PROBLEM DESCRIPTION
Each entry below must come back exactly as written, without its pictures.

GIVEN DATA
Content starts
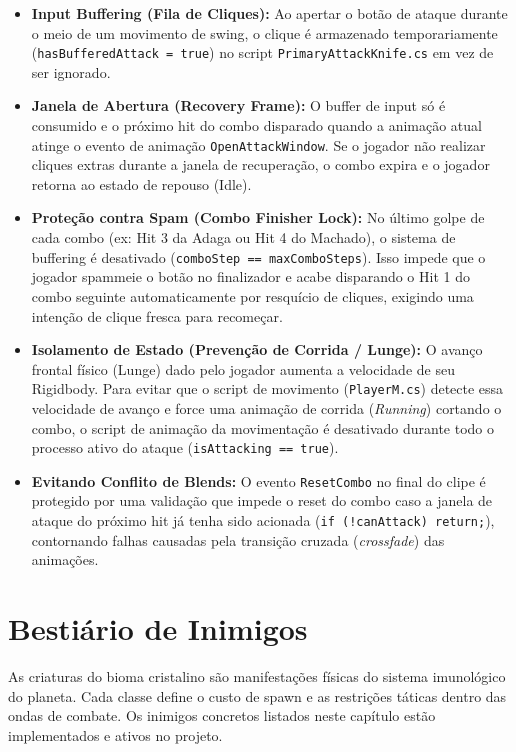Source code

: \documentclass[a4paper,12pt]{report}
\begin{document}
\begin{itemize}
    \item \textbf{Input Buffering (Fila de Cliques):} Ao apertar o botão de ataque durante o meio de um movimento de swing, o clique é armazenado temporariamente (\texttt{hasBufferedAttack = true}) no script \texttt{PrimaryAttackKnife.cs} em vez de ser ignorado.
    \item \textbf{Janela de Abertura (Recovery Frame):} O buffer de input só é consumido e o próximo hit do combo disparado quando a animação atual atinge o evento de animação \texttt{OpenAttackWindow}. Se o jogador não realizar cliques extras durante a janela de recuperação, o combo expira e o jogador retorna ao estado de repouso (Idle).
    \item \textbf{Proteção contra Spam (Combo Finisher Lock):} No último golpe de cada combo (ex: Hit 3 da Adaga ou Hit 4 do Machado), o sistema de buffering é desativado (\texttt{comboStep == maxComboSteps}). Isso impede que o jogador spammeie o botão no finalizador e acabe disparando o Hit 1 do combo seguinte automaticamente por resquício de cliques, exigindo uma intenção de clique fresca para recomeçar.
    \item \textbf{Isolamento de Estado (Prevenção de Corrida / Lunge):} O avanço frontal físico (Lunge) dado pelo jogador aumenta a velocidade de seu Rigidbody. Para evitar que o script de movimento (\texttt{PlayerM.cs}) detecte essa velocidade de avanço e force uma animação de corrida (\textit{Running}) cortando o combo, o script de animação da movimentação é desativado durante todo o processo ativo do ataque (\texttt{isAttacking == true}).
    \item \textbf{Evitando Conflito de Blends:} O evento \texttt{ResetCombo} no final do clipe é protegido por uma validação que impede o reset do combo caso a janela de ataque do próximo hit já tenha sido acionada (\texttt{if (!canAttack) return;}), contornando falhas causadas pela transição cruzada (\textit{crossfade}) das animações.
\end{itemize}

\chapter{Bestiário de Inimigos}\label{cap:bestiario}

As criaturas do bioma cristalino são manifestações físicas do sistema imunológico do planeta. Cada classe define o custo de spawn e as restrições táticas dentro das ondas de combate. Os inimigos concretos listados neste capítulo estão implementados e ativos no projeto.
\end{document}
Content ends
ANSWER TO THIS TASK
Source code

: \documentclass[a4paper,12pt]{report}
\begin{document}
\begin{itemize}
    \item \textbf{Input Buffering (Fila de Cliques):} Ao apertar o botão de ataque durante o meio de um movimento de swing, o clique é armazenado temporariamente (\texttt{hasBufferedAttack = true}) no script \texttt{PrimaryAttackKnife.cs} em vez de ser ignorado.
    \item \textbf{Janela de Abertura (Recovery Frame):} O buffer de input só é consumido e o próximo hit do combo disparado quando a animação atual atinge o evento de animação \texttt{OpenAttackWindow}. Se o jogador não realizar cliques extras durante a janela de recuperação, o combo expira e o jogador retorna ao estado de repouso (Idle).
    \item \textbf{Proteção contra Spam (Combo Finisher Lock):} No último golpe de cada combo (ex: Hit 3 da Adaga ou Hit 4 do Machado), o sistema de buffering é desativado (\texttt{comboStep == maxComboSteps}). Isso impede que o jogador spammeie o botão no finalizador e acabe disparando o Hit 1 do combo seguinte automaticamente por resquício de cliques, exigindo uma intenção de clique fresca para recomeçar.
    \item \textbf{Isolamento de Estado (Prevenção de Corrida / Lunge):} O avanço frontal físico (Lunge) dado pelo jogador aumenta a velocidade de seu Rigidbody. Para evitar que o script de movimento (\texttt{PlayerM.cs}) detecte essa velocidade de avanço e force uma animação de corrida (\textit{Running}) cortando o combo, o script de animação da movimentação é desativado durante todo o processo ativo do ataque (\texttt{isAttacking == true}).
    \item \textbf{Evitando Conflito de Blends:} O evento \texttt{ResetCombo} no final do clipe é protegido por uma validação que impede o reset do combo caso a janela de ataque do próximo hit já tenha sido acionada (\texttt{if (!canAttack) return;}), contornando falhas causadas pela transição cruzada (\textit{crossfade}) das animações.
\end{itemize}

\chapter{Bestiário de Inimigos}\label{cap:bestiario}

As criaturas do bioma cristalino são manifestações físicas do sistema imunológico do planeta. Cada classe define o custo de spawn e as restrições táticas dentro das ondas de combate. Os inimigos concretos listados neste capítulo estão implementados e ativos no projeto.
\end{document}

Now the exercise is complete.